The rising need to combine risk and financial management advisory with sustainability leads to significant changes in the business counseling realm. Isensee et al. (2020) contend that venture capitalists nowadays want to establish projects that can last several generations. Similarly, the group intends to operate businesses in ways that conserve the environment and align with customer needs. Therefore, risk and fiscal advisors increasingly face mounting pressure to adopt appropriate strategies to identify cost-effective, medium-risk, and high-returning ventures that conserve the environment, which is often not easy. Initially, business experts offering advisory services needed only to deliver a bright theory to get payment, as per Bracci et al. (2021). The aspect is currently non-existent, as investors want advisors who work with them and their teams to realize the suggested benefits (Bracci et al., 2021). Mahmood et al. (2019) insist that business owners will, in the future, pay for the business advisory services based on their performance, unlike now, where the professionals receive down payments before delivering meaningful content. Consequently, business advisors must develop their knowledge and expertise basis to meet the emerging needs of the team-focused customers to remain in business.

Current failures in business consultants’ enterprise resource planning (ERP) models are suggestion point to a changing business advisory atmosphere requiring considerable revolution. Mahmood et al. (2019) describe ERP systems’ adoption among many commercial establishments as a product of counselors’ directives to aid investors in managing resources management and financial shocks resulting from such. Investors getting recommendations for ERP models from their advisors often view the professionals as great resources for the organizations’ success. However, recent research, such as Mahmood et al. (2019), indicates contradicting results, where most of the business consultants’ ideas result in minimal or no significant results. The aspect causes noteworthy pain due to the involved high costs, leading many investors to change their requirements for the systems’ adoption. Subsequently, a new requirement by the business people is that fiscal consultants leading system adoptions help the investors beyond the structure’s preliminary phases. Mahmood et al. (2019) identify project team development as a major necessity among system buyers, with the consultants bearing almost the full mandate to see the model work. Therefore, this point explains the emerging trend of fiscal counselors seeking more skills to meet the new era’s requirements.

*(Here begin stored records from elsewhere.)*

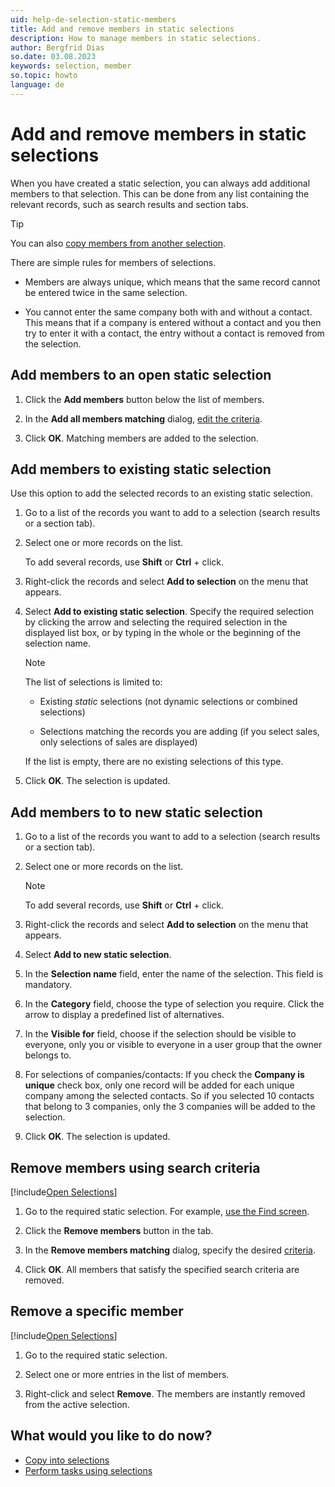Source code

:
 ```yaml
---
uid: help-de-selection-static-members
title: Add and remove members in static selections
description: How to manage members in static selections.
author: Bergfrid Dias
so.date: 03.08.2023
keywords: selection, member
so.topic: howto
language: de
---
```


# Add and remove members in static selections

When you have created a static selection, you can always add additional members to that selection. This can be done from any list containing the relevant records, such as search results and section tabs.

> [!TIP]
> You can also [copy members from another selection][3].

There are simple rules for members of selections.

* Members are always unique, which means that the same record cannot be entered twice in the same selection.

* You cannot enter the same company both with and without a contact. This means that if a company is entered without a contact and you then try to enter it with a contact, the entry without a contact is removed from the selection.

## Add members to an open static selection

1. Click the **Add members** button below the list of members.

2. In the **Add all members matching** dialog, [edit the criteria][2].

3. Click **OK**. Matching members are added to the selection.

## Add members to existing static selection

Use this option to add the selected records to an existing static selection.

1. Go to a list of the records you want to add to a selection (search results or a section tab).

2. Select one or more records on the list.

    To add several records, use **Shift** or **Ctrl** + click.

3. Right-click the records and select **Add to selection** on the menu that appears.

4. Select **Add to existing static selection**. Specify the required selection by clicking the arrow and selecting the required selection in the displayed list box, or by typing in the whole or the beginning of the selection name.

    > [!NOTE]
    > The list of selections is limited to:
    >
    > * Existing *static* selections (not dynamic selections or combined selections)
    >
    > * Selections matching the records you are adding (if you select sales, only selections of sales are displayed)
    >
    > If the list is empty, there are no existing selections of this type.

5. Click **OK**. The selection is updated.

## Add members to to new static selection

1. Go to a list of the records you want to add to a selection (search results or a section tab).

2. Select one or more records on the list.

    > [!NOTE]
    > To add several records, use **Shift** or **Ctrl** + click.

3. Right-click the records and select **Add to selection** on the menu that appears.

4. Select **Add to new static selection**.

5. In the **Selection name** field, enter the name of the selection. This field is mandatory.

6. In the **Category** field, choose the type of selection you require. Click the arrow to display a predefined list of alternatives.

7. In the **Visible for** field, choose if the selection should be visible to everyone, only you or visible to everyone in a user group that the owner belongs to.

8. For selections of companies/contacts: If you check the **Company is unique** check box, only one record will be added for each unique company among the selected contacts. So if you selected 10 contacts that belong to 3 companies, only the 3 companies will be added to the selection.

9. Click **OK**. The selection is updated.

## Remove members using search criteria

[!include[Open Selections](../includes/goto-selections.md)]

1. Go to the required static selection. For example, [use the Find screen][2].

1. Click the **Remove members** button in the tab.

1. In the **Remove members matching** dialog, specify the desired [criteria][5].

1. Click **OK**. All members that satisfy the specified search criteria are removed.

## Remove a specific member

[!include[Open Selections](../includes/goto-selections.md)]

1. Go to the required static selection.

1. Select one or more entries in the list of members.

1. Right-click and select **Remove**. The members are instantly removed from the active selection.

## What would you like to do now?

* [Copy into selections][3]
* [Perform tasks using selections][4]

<!-- Referenced links -->
[2]: ../../../learn/find-screen.md
[5]: ../../../learn/search-criteria.md
[3]: copy-members-to.md
[4]: ../../../../learn/getting-started/index.md

<!-- Referenced images -->

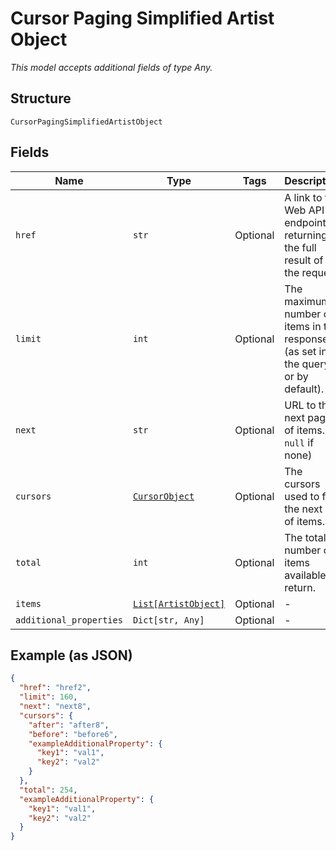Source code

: 
# Cursor Paging Simplified Artist Object

*This model accepts additional fields of type Any.*

## Structure

`CursorPagingSimplifiedArtistObject`

## Fields

| Name | Type | Tags | Description |
|  --- | --- | --- | --- |
| `href` | `str` | Optional | A link to the Web API endpoint returning the full result of the request. |
| `limit` | `int` | Optional | The maximum number of items in the response (as set in the query or by default). |
| `next` | `str` | Optional | URL to the next page of items. ( `null` if none) |
| `cursors` | [`CursorObject`](../../doc/models/cursor-object.md) | Optional | The cursors used to find the next set of items. |
| `total` | `int` | Optional | The total number of items available to return. |
| `items` | [`List[ArtistObject]`](../../doc/models/artist-object.md) | Optional | - |
| `additional_properties` | `Dict[str, Any]` | Optional | - |

## Example (as JSON)

```json
{
  "href": "href2",
  "limit": 160,
  "next": "next8",
  "cursors": {
    "after": "after8",
    "before": "before6",
    "exampleAdditionalProperty": {
      "key1": "val1",
      "key2": "val2"
    }
  },
  "total": 254,
  "exampleAdditionalProperty": {
    "key1": "val1",
    "key2": "val2"
  }
}
```

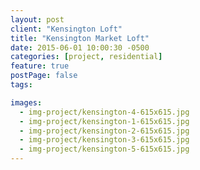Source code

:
 ```yaml
---
layout: post
client: "Kensington Loft"
title: "Kensington Market Loft"
date: 2015-06-01 10:00:30 -0500
categories: [project, residential]
feature: true
postPage: false
tags:

images:
  - img-project/kensington-4-615x615.jpg
  - img-project/kensington-1-615x615.jpg
  - img-project/kensington-2-615x615.jpg
  - img-project/kensington-3-615x615.jpg
  - img-project/kensington-5-615x615.jpg
---
```

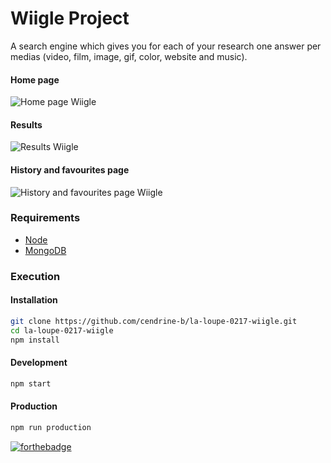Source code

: # Wiigle Project

A search engine which gives you for each of your research one answer per medias (video, film, image, gif, color, website and music).

#### Home page
![](https://image.noelshack.com/fichiers/2017/19/1494256257-01-homepage.jpg "Home page Wiigle")

#### Results
![](https://image.noelshack.com/fichiers/2017/19/1494256264-02-results.jpg "Results Wiigle")

#### History and favourites page
![](https://image.noelshack.com/fichiers/2017/19/1494256549-03-history-favourites.jpg "History and favourites page Wiigle")

### Requirements

-   [Node](https://doc.ubuntu-fr.org/nodejs#depuis_un_ppa)
-   [MongoDB](https://doc.ubuntu-fr.org/mongodb#installation)

### Execution

#### Installation

```bash
git clone https://github.com/cendrine-b/la-loupe-0217-wiigle.git
cd la-loupe-0217-wiigle
npm install
```

#### Development

```bash
npm start
```

#### Production

```bash
npm run production
```

[![forthebadge](http://forthebadge.com/images/badges/built-with-love.svg)](http://forthebadge.com)
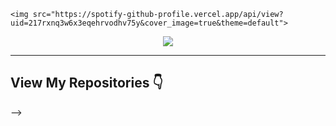 <!-- <p  align="center"><img src = "https://github.com/ndleah/ndleah/blob/main/IMG/intro.gif"></p>

## Hello World! <img src="https://raw.githubusercontent.com/syedareehaquasar/syedareehaquasar/master/gifs/Hi.gif" width="30px"></h2>
<br />

[![PRs Welcome](https://img.shields.io/badge/PRs-welcome-971901.svg?style=flat&logo=github)](https://github.com/ndleah)
<img alt="Visitors" src="https://komarev.com/ghpvc/?username=ndleah&style=flat&labelColor=red&logo=github&label=PROFILE+VIEWS&color=971901"/>

<a href="https://www.linkedin.com/in/ndleah/">
  <img align="left" alt="Reeha's Linkdein" width="22px" src="https://cdn.jsdelivr.net/npm/simple-icons@v3/icons/linkedin.svg" />
</a>
<a href="https://github.com/ndleah">
  <img align="left" alt="Reeha's Github" width="22px" src="https://cdn.jsdelivr.net/npm/simple-icons@v3/icons/github.svg" />
</a>
<a href="https://instagram.com/anhmeu/">
  <img align="left" alt="Leah's Instagram" width="22px" src="https://cdn.jsdelivr.net/npm/simple-icons@v3/icons/instagram.svg" />
</a>
<a href="https://discordapp.com/users/329565478794297345">
  <img align="left" alt="Leah's Discord" width="22px" src="https://cdn.jsdelivr.net/npm/simple-icons@v3/icons/discord.svg" />
</a>
<a href="https://open.spotify.com/user/217rxnq3w6x3eqehrvodhv75y?si=b947163133844bc2">
  <img align="left" alt="Leah's Spotify" width="22px" src="https://cdn.jsdelivr.net/npm/simple-icons@v3/icons/spotify.svg" />
</a>
<a href="https://www.hackerrank.com/nduongthucanh?hr_r=1">
  <img align="left" alt="Leah's Hackerrank" width="22px" src="https://cdn.jsdelivr.net/npm/simple-icons@v3/icons/hackerrank.svg" />
</a>
<br />

## Welcome to my GitHub profile! :octocat:

---

<br />

<img align="right" height="250" width="375" alt="GIF" src="https://github.com/ndleah/ndleah/blob/main/IMG/quote.gif" />

:hammer_and_wrench: I'm Leah and **I live to solve problems using analytics!** 

For me, data analysis is a way to identify a pattern, to detect a key problem among outliers and to tell a valuable story to make an impact :bar_chart:.

**Fun Facts:**
- :writing_hand: I spent hours to learn **```SQL```**, **```Python```**, **```Google Analytics```**, and visualisation tools such as **```Power BI```**, **```Tableau```** and **```Data Studio```**.
- :sparkles: **My greatest passion:** Using data to tell stories and derive insights for business success.

---

## Stats 📈

[![stats](https://github-readme-stats.vercel.app/api?username=ndleah&show_icons=true&count_private=true&title_color=971901&text_color=971901&icon_color=971901&no-bg=true&hide_border=true)](https://github.com/ndleah)
[![Top Langs](https://github-readme-stats.vercel.app/api/top-langs/?username=ndleah&layout=compact)](https://github.com/ndleah)

---
## Music Playing 🎵

<p align="center">
  <a href="https://spotify-github-profile.vercel.app/api/view?uid=217rxnq3w6x3eqehrvodhv75y&redirect=true">
    <!-- Music bars move to the beat and are colored based on the track's happiness, danceability and energy! -->
    <img src="https://spotify-github-profile.vercel.app/api/view?uid=217rxnq3w6x3eqehrvodhv75y&cover_image=true&theme=default">
  </a>
</p>

<p align="center">
  <img src="https://nduongthucanh.vercel.app/api/top-played">
</p>

---

## View My Repositories 👇
 -->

Lastly, developments in the neuroaccounting imply significant business consultancy service changes. Tank and Farrell (2022) reiterate the growing need among risk and fiscal experts to deliver realistic and functional solutions to business partners. The researchers identify neuroaccounting as one of the effective tools used by experts to promote cognition and comprehension of business aspects by business people receiving investment and risk avoidance guidance. According to Tank and Farrell (2022), people exhibit unique mental traits that depict their risk mentality and decision-making capacity. Subsequently, parties intending to offer effective investment directives must first understand their clients’ neuron propensities. Such changes impact the business counseling domain significantly. Tank and Farrell (2022) argue that risk advisors with the potential to comprehend humans’ mental capability and predispositions stand increased chances to make a better impact among investors. The aspect constitutes a meaningful behavioral accounting facet sought by many business advisors today. The neuroaccounting philosophy is in the developmental stages and promises to dominate the business sector with time. Subsequently, risk and fiscal counselors’ intentions to comprehend their clients’ mental ability to offer the right dose of interventions explains the current development in the sector.

Findings

My investigation concerning the risk and financial advocacy sector developments reveals substantially important issues. A critical takeaway from the research touches on the shifting method of work in the industry. Primarily, many risk and fiscal counselors make money by selling investment theories to business owners and individual investors without being directly involved in the model’s implementation. However, such times are long gone as companies now require financial and risk management supporters to play active coaching roles by practically working with clients to cause real change. Accordingly, every financial and risk counselor must have corporate culture reform skills to succeed in the job presently and in the future. Mastering the new skill involves understanding factors that shape people’s behavior, commitment, and decision-making capabilities in organizations. As such, neuroaccounting is an emergent pedagogic discipline investigating the connection between people’s neurons and decision-making ability. The psychology-based science stands to help business counselors to manage change by comprehending investors’ brains and how to handle them best to influence the appropriate organizational culture.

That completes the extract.